**ACTIVITY**
Reproduce the lines below verbatim. Pictures are to be omitted.

**DATA IN THIS EXERCISE**
======

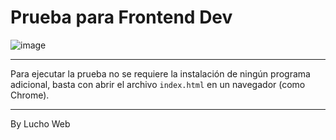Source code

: # Prueba para Frontend Dev

![image](https://github.com/user-attachments/assets/72c319ae-8c4a-45d1-a003-38863de2d813)

---

Para ejecutar la prueba no se requiere la instalación de ningún programa adicional, basta con abrir el archivo ```index.html``` en un navegador (como Chrome).

---

By Lucho Web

======

**THE ANSWER**
Source code

: # Prueba para Frontend Dev

![image](https://github.com/user-attachments/assets/72c319ae-8c4a-45d1-a003-38863de2d813)

---

Para ejecutar la prueba no se requiere la instalación de ningún programa adicional, basta con abrir el archivo ```index.html``` en un navegador (como Chrome).

---

By Lucho Web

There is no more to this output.